Contaminants can enter hydraulic systems during manufacturing. Manufacturers should et their own hydraulic system cleanliness targets for equipment and components leaving their plants.
A variety of contaminants can be introduced during operation. The important methods of avoiding these contaminants from entering the system are through:
Avoiding leakages
If oil can go out, then there is high possibility that dirt can go in. Therefore, performing daily inspections and fixing leaks immediately is very important.
Keeping hydraulic tanks filled to the appropriate level
Insufficient fluid levels are a leading cause of pump cavitations, leading to pump failure and contamination of the entire system.
Low oil level can also result in high oil temperature, causing oil degradation.

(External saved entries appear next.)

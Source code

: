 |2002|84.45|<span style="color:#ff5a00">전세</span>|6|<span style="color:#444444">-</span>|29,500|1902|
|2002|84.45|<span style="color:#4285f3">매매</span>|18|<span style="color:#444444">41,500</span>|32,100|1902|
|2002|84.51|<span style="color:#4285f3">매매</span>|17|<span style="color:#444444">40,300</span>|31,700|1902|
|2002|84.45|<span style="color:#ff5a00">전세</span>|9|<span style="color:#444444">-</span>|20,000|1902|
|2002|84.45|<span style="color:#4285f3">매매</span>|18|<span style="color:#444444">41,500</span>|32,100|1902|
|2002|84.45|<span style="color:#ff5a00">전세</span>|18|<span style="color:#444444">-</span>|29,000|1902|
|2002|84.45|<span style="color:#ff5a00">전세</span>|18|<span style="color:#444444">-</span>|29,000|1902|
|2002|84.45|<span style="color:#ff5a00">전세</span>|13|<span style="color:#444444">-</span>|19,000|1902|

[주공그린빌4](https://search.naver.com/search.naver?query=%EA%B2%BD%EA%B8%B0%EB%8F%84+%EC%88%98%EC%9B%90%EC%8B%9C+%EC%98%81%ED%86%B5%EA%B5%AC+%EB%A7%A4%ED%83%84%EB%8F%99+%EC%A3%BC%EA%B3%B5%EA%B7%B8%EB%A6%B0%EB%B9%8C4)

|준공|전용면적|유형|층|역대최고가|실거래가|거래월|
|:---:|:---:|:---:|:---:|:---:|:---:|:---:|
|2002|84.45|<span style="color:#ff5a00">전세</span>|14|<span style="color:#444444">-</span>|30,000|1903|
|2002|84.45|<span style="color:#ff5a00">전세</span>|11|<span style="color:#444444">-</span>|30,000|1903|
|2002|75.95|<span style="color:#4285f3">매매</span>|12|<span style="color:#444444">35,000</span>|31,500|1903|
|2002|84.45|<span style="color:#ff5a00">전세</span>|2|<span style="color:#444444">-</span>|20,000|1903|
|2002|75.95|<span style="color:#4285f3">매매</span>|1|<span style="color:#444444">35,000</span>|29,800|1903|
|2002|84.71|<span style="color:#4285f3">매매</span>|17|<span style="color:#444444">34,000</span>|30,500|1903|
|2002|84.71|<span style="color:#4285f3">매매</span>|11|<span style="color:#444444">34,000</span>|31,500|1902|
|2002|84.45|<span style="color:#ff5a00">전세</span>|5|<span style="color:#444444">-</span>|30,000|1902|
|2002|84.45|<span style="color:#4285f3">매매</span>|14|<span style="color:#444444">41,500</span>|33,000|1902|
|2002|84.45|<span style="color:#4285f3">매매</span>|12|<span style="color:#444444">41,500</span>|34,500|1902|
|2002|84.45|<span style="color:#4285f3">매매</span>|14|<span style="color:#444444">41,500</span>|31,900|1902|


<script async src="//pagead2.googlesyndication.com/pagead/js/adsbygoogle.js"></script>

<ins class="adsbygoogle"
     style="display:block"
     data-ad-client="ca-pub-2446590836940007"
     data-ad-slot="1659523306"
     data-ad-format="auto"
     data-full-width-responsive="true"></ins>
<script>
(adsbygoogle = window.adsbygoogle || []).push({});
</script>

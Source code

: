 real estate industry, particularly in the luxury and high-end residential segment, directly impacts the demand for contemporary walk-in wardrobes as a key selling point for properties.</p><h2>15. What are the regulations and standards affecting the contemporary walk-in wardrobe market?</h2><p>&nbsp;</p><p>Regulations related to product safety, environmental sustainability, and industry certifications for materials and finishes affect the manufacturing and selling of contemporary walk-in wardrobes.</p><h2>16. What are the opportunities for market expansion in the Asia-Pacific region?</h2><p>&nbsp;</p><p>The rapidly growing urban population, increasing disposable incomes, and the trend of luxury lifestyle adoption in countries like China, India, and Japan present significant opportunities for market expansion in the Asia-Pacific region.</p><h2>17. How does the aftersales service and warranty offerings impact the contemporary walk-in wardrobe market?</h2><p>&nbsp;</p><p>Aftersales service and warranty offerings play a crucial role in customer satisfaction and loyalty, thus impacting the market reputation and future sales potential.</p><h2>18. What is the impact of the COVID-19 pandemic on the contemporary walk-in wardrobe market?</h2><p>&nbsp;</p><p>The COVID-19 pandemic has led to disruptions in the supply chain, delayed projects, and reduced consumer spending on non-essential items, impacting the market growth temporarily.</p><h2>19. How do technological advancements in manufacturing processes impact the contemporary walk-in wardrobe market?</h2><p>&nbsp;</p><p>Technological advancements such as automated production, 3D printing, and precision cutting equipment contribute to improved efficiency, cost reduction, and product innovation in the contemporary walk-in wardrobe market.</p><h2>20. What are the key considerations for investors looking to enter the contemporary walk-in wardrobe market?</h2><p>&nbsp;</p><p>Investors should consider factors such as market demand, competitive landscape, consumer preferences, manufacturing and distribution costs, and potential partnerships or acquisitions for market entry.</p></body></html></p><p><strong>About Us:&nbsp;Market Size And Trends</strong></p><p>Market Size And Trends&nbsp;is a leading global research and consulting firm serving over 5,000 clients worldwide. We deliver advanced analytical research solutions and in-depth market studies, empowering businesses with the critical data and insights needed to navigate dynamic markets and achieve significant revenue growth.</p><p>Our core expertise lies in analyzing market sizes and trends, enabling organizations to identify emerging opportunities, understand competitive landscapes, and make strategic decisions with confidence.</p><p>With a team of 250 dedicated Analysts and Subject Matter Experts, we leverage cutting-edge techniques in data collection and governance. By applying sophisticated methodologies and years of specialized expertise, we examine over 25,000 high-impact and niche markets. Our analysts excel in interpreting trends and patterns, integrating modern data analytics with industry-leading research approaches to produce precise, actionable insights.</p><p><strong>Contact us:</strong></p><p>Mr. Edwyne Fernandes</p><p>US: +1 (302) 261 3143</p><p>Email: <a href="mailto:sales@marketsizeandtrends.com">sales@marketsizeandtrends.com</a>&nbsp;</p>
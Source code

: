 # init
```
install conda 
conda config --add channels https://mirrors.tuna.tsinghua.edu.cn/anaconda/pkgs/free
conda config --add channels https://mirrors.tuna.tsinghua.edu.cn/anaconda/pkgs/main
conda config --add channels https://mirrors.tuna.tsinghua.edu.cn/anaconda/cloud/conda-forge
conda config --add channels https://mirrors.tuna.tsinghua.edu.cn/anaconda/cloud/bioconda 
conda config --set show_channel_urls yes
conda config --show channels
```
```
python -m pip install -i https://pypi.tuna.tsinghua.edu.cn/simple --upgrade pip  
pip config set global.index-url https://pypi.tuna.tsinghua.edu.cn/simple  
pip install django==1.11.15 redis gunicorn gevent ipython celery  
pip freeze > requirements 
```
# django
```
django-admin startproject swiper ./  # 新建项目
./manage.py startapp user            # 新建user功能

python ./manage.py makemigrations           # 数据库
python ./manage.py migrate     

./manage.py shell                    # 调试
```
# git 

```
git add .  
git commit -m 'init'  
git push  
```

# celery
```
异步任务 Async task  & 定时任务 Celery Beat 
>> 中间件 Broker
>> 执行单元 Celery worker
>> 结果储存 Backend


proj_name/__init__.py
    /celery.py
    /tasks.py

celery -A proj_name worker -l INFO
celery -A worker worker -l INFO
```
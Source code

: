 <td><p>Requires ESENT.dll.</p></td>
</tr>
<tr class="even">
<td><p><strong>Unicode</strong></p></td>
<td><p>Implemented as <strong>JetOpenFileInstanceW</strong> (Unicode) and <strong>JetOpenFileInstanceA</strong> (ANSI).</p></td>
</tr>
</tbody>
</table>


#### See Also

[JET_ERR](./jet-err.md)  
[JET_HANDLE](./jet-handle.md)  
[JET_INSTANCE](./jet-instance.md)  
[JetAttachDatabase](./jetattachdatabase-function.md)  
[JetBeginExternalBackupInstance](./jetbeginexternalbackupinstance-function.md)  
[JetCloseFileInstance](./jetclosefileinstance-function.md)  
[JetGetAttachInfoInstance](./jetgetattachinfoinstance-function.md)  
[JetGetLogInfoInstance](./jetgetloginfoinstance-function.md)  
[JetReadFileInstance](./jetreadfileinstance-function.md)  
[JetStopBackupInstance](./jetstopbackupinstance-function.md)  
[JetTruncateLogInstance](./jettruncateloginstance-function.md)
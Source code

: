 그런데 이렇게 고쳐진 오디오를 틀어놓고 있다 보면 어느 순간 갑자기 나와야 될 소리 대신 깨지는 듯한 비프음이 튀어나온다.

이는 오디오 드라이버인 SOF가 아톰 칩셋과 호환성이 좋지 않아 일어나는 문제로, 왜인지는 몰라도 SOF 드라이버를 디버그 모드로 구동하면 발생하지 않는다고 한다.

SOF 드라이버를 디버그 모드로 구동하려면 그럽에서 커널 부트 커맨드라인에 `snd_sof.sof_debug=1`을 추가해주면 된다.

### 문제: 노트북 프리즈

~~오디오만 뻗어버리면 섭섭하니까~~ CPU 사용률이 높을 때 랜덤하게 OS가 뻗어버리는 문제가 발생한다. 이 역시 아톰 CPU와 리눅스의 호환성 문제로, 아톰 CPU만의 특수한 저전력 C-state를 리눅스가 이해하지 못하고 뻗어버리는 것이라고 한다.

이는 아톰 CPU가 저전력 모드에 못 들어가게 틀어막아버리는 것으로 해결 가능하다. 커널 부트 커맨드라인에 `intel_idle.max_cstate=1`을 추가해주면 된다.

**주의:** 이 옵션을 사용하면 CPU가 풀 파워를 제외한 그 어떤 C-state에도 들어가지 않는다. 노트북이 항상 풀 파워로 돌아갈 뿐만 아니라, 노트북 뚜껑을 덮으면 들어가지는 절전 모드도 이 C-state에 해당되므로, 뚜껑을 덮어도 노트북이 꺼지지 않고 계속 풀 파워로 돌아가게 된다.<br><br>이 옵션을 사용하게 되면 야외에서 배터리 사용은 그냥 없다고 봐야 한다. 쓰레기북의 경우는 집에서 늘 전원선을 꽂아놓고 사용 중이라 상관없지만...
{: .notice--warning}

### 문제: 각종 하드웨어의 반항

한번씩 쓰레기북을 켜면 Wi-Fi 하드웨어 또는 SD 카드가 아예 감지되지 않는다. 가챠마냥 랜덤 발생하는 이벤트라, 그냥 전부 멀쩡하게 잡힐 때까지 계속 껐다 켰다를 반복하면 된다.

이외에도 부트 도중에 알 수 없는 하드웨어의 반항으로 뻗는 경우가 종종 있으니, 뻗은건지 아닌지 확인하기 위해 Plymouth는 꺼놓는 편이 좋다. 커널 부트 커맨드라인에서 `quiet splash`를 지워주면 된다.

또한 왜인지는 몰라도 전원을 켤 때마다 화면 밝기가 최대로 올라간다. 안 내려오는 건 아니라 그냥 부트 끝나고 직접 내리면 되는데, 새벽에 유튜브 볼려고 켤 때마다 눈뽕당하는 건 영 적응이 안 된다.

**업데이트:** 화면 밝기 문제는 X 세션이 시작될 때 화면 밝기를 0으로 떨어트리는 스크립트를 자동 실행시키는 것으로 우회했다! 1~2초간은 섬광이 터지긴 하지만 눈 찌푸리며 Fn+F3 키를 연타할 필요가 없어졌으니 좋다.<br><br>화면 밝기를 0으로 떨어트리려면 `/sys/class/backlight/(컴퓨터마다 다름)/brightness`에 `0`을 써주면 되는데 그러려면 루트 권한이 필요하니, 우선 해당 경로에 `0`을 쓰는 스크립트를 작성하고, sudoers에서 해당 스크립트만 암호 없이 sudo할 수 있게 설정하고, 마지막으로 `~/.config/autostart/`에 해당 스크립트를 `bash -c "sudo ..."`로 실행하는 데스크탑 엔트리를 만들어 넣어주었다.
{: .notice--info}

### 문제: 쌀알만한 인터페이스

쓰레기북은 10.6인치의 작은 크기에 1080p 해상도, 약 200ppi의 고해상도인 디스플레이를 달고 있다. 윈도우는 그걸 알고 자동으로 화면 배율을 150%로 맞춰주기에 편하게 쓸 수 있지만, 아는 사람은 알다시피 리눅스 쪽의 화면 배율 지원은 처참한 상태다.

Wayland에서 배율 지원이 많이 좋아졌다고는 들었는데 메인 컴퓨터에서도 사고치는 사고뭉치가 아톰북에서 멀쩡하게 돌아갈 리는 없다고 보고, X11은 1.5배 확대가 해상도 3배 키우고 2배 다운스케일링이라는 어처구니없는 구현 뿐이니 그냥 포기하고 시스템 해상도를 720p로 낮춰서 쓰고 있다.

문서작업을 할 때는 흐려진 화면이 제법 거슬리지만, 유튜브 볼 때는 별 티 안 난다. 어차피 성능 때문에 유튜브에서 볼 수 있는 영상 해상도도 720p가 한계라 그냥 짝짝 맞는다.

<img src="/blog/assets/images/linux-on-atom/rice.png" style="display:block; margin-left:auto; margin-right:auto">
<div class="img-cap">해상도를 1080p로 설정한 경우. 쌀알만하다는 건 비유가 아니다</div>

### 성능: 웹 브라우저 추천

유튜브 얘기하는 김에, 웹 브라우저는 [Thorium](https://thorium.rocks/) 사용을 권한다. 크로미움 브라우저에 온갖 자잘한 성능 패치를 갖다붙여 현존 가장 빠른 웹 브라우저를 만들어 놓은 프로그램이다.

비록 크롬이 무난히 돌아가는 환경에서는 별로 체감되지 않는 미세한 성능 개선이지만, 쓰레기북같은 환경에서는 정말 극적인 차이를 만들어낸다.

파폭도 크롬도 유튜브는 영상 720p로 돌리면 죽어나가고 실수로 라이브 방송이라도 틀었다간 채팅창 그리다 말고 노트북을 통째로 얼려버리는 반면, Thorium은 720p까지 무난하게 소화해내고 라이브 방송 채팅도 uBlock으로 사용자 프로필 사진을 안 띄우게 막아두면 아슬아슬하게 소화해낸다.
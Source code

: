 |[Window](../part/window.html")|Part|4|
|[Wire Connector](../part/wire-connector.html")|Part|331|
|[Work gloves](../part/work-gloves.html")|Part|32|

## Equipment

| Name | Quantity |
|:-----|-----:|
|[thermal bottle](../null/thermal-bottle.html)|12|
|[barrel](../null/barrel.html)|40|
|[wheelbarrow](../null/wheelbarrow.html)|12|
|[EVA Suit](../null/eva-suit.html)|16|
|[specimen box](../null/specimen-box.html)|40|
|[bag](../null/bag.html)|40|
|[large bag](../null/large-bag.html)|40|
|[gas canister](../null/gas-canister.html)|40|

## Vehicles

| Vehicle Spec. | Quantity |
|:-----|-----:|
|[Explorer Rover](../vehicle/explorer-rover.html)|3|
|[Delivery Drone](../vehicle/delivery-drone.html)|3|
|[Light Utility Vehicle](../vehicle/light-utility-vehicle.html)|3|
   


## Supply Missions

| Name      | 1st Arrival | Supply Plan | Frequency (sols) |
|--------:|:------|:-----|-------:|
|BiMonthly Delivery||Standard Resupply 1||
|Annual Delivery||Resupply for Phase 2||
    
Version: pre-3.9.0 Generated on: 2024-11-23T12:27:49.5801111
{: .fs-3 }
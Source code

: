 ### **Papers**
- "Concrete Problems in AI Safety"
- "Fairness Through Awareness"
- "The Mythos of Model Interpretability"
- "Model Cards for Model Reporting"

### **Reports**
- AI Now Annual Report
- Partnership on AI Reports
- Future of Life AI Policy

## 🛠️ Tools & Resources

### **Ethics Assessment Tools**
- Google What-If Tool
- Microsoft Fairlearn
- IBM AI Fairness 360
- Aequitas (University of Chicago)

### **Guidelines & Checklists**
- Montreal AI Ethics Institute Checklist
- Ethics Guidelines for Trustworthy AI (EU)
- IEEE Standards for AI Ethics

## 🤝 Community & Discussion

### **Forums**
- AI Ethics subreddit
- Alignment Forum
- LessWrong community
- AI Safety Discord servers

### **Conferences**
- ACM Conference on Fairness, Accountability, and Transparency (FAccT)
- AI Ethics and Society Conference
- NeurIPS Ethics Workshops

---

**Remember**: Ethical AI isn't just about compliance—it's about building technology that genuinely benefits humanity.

Monitoring hydraulic system temperature
Excessive heat in the hydraulic systems thins the oil, increases fluid oxidation, bakes seals, and blisters hoses. The above problems will then lead to wear and internal contamination of the system. It is, therefore, important to monitor system temperatures and, if equipped, watch temperature gauges and sensor lights.
Maintaining valves
Hydraulic systems should operate with-in the designed system pressures. Low relief valve settings could lead to system overheating and thus wear and contamination. Relief valve settings should, therefore, be within manufacturers' specification.
During Oil Storage, Fill, and Change
Selecting the right oil
High quality hydraulic oils contain additives like oxidation and foam inhibitors that help prevent contamination. The higher the zinc level (an anti-wear agent), the slower the wear rate.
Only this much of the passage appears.